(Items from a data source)
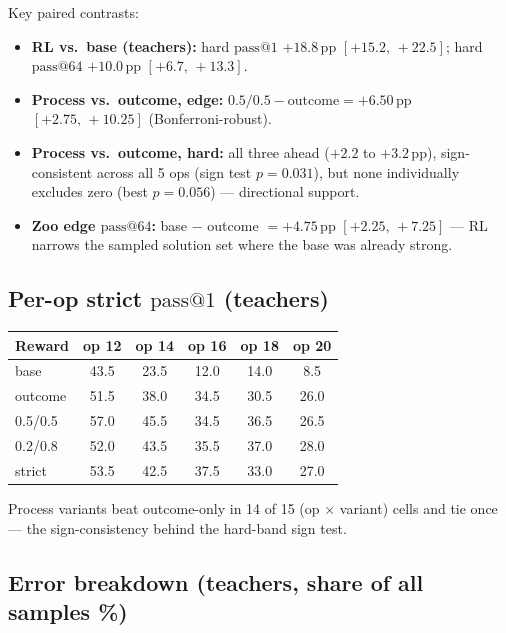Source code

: \documentclass[11pt]{article}
\makeatletter
\newcommand{\passk}[1]{\ensuremath{\mathrm{pass}@#1}}
\newcommand{\pp}{\,\mathrm{pp}}
\newcommand{\ci}[2]{\ensuremath{[#1,\,#2]}}
\makeatother
\begin{document}
\noindent Key paired contrasts:
\begin{itemize}[leftmargin=1.4em,itemsep=1pt]
\item \textbf{RL vs.\ base (teachers):} hard \passk{1} $+18.8\pp$ \ci{+15.2}{+22.5};
hard \passk{64} $+10.0\pp$ \ci{+6.7}{+13.3}.
\item \textbf{Process vs.\ outcome, edge:} $0.5/0.5 - \text{outcome} = +6.50\pp$
\ci{+2.75}{+10.25} (Bonferroni-robust).
\item \textbf{Process vs.\ outcome, hard:} all three ahead ($+2.2$ to $+3.2\pp$),
sign-consistent across all 5 ops (sign test $p=0.031$), but none individually excludes
zero (best $p=0.056$) --- directional support.
\item \textbf{Zoo edge \passk{64}:} base $-$ outcome $= +4.75\pp$ \ci{+2.25}{+7.25} ---
RL narrows the sampled solution set where the base was already strong.
\end{itemize}

\subsection{Per-op strict \texorpdfstring{\passk{1}}{pass@1} (teachers)}

\begin{table}[h]\centering\small
\begin{tabular}{lccccc}
\toprule
Reward & op 12 & op 14 & op 16 & op 18 & op 20 \\
\midrule
base    & 43.5 & 23.5 & 12.0 & 14.0 & 8.5 \\
outcome & 51.5 & 38.0 & 34.5 & 30.5 & 26.0 \\
0.5/0.5 & 57.0 & 45.5 & 34.5 & 36.5 & 26.5 \\
0.2/0.8 & 52.0 & 43.5 & 35.5 & 37.0 & 28.0 \\
strict  & 53.5 & 42.5 & 37.5 & 33.0 & 27.0 \\
\bottomrule
\end{tabular}
\end{table}

\noindent Process variants beat outcome-only in 14 of 15 (op $\times$ variant) cells
and tie once --- the sign-consistency behind the hard-band sign test.

\subsection{Error breakdown (teachers, share of all samples \%)}
\end{document}
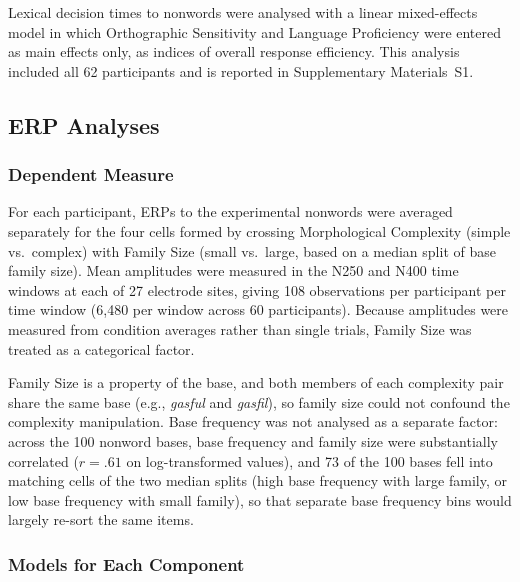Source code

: Lexical decision times to nonwords were analysed with a linear mixed-effects model in which Orthographic Sensitivity and Language Proficiency were entered as main effects only, as indices of overall response efficiency. This analysis included all 62 participants and is reported in Supplementary Materials~S1.

\subsection{ERP Analyses}

\subsubsection{Dependent Measure}

For each participant, ERPs to the experimental nonwords were averaged separately for the four cells formed by crossing Morphological Complexity (simple vs.\ complex) with Family Size (small vs.\ large, based on a median split of base family size). %
Mean amplitudes were measured in the N250 and N400 time windows at each of 27 electrode sites, giving 108 observations per participant per time window (6,480 per window across 60 participants). %
Because amplitudes were measured from condition averages rather than single trials, Family Size was treated as a categorical factor.

Family Size is a property of the base, and both members of each complexity pair share the same base (e.g., \textit{gasful} and \textit{gasfil}), so family size could not confound the complexity manipulation. Base frequency was not analysed as a separate factor: across the 100 nonword bases, base frequency and family size were substantially correlated ($r = .61$ on log-transformed values), and 73 of the 100 bases fell into matching cells of the two median splits (high base frequency with large family, or low base frequency with small family), so that separate base frequency bins would largely re-sort the same items.

\subsubsection{Models for Each Component}


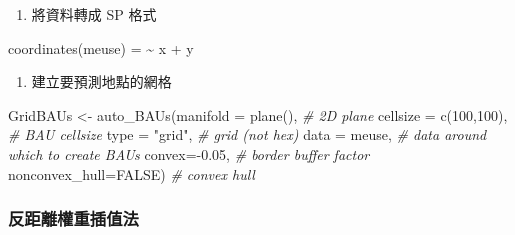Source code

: \documentclass[
]{book}
\newenvironment{Shaded}{\begin{snugshade}}{\end{snugshade}}
\newcommand{\AttributeTok}[1]{\textcolor[rgb]{0.77,0.63,0.00}{#1}}
\newcommand{\CommentTok}[1]{\textcolor[rgb]{0.56,0.35,0.01}{\textit{#1}}}
\newcommand{\ConstantTok}[1]{\textcolor[rgb]{0.00,0.00,0.00}{#1}}
\newcommand{\DecValTok}[1]{\textcolor[rgb]{0.00,0.00,0.81}{#1}}
\newcommand{\ErrorTok}[1]{\textcolor[rgb]{0.64,0.00,0.00}{\textbf{#1}}}
\newcommand{\FloatTok}[1]{\textcolor[rgb]{0.00,0.00,0.81}{#1}}
\newcommand{\FunctionTok}[1]{\textcolor[rgb]{0.00,0.00,0.00}{#1}}
\newcommand{\NormalTok}[1]{#1}
\newcommand{\OtherTok}[1]{\textcolor[rgb]{0.56,0.35,0.01}{#1}}
\newcommand{\SpecialCharTok}[1]{\textcolor[rgb]{0.00,0.00,0.00}{#1}}
\newcommand{\StringTok}[1]{\textcolor[rgb]{0.31,0.60,0.02}{#1}}
\providecommand{\tightlist}{%
  \setlength{\itemsep}{0pt}\setlength{\parskip}{0pt}}
\begin{document}
\begin{enumerate}
\def\labelenumi{\arabic{enumi}.}
\setcounter{enumi}{1}
\tightlist
\item
  將資料轉成 SP 格式
\end{enumerate}

\begin{Shaded}
\begin{Highlighting}[]
\FunctionTok{coordinates}\NormalTok{(meuse) }\OtherTok{=} \ErrorTok{\textasciitilde{}}\NormalTok{ x }\SpecialCharTok{+}\NormalTok{ y}
\end{Highlighting}
\end{Shaded}

\begin{enumerate}
\def\labelenumi{\arabic{enumi}.}
\setcounter{enumi}{2}
\tightlist
\item
  建立要預測地點的網格
\end{enumerate}

\begin{Shaded}
\begin{Highlighting}[]
\NormalTok{GridBAUs }\OtherTok{\textless{}{-}} \FunctionTok{auto\_BAUs}\NormalTok{(}\AttributeTok{manifold =} \FunctionTok{plane}\NormalTok{(), }\CommentTok{\# 2D plane}
                       \AttributeTok{cellsize =} \FunctionTok{c}\NormalTok{(}\DecValTok{100}\NormalTok{,}\DecValTok{100}\NormalTok{), }\CommentTok{\# BAU cellsize}
                       \AttributeTok{type =} \StringTok{"grid"}\NormalTok{, }\CommentTok{\# grid (not hex)}
                       \AttributeTok{data =}\NormalTok{ meuse, }\CommentTok{\# data around which to create BAUs}
                       \AttributeTok{convex=}\SpecialCharTok{{-}}\FloatTok{0.05}\NormalTok{, }\CommentTok{\# border buffer factor}
                       \AttributeTok{nonconvex\_hull=}\ConstantTok{FALSE}\NormalTok{) }\CommentTok{\# convex hull}
\end{Highlighting}
\end{Shaded}

\hypertarget{ux53cdux8dddux96e2ux6b0aux91cdux63d2ux503cux6cd5}{%
\subsubsection{反距離權重插值法}\label{ux53cdux8dddux96e2ux6b0aux91cdux63d2ux503cux6cd5}}
\end{document}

(Problem requirements): For every line above that has "measured" in it, copy the line.

(Answer for this exercise):
Mean amplitudes were measured in the N250 and N400 time windows at each of 27 electrode sites, giving 108 observations per participant per time window (6,480 per window across 60 participants). %
Because amplitudes were measured from condition averages rather than single trials, Family Size was treated as a categorical factor.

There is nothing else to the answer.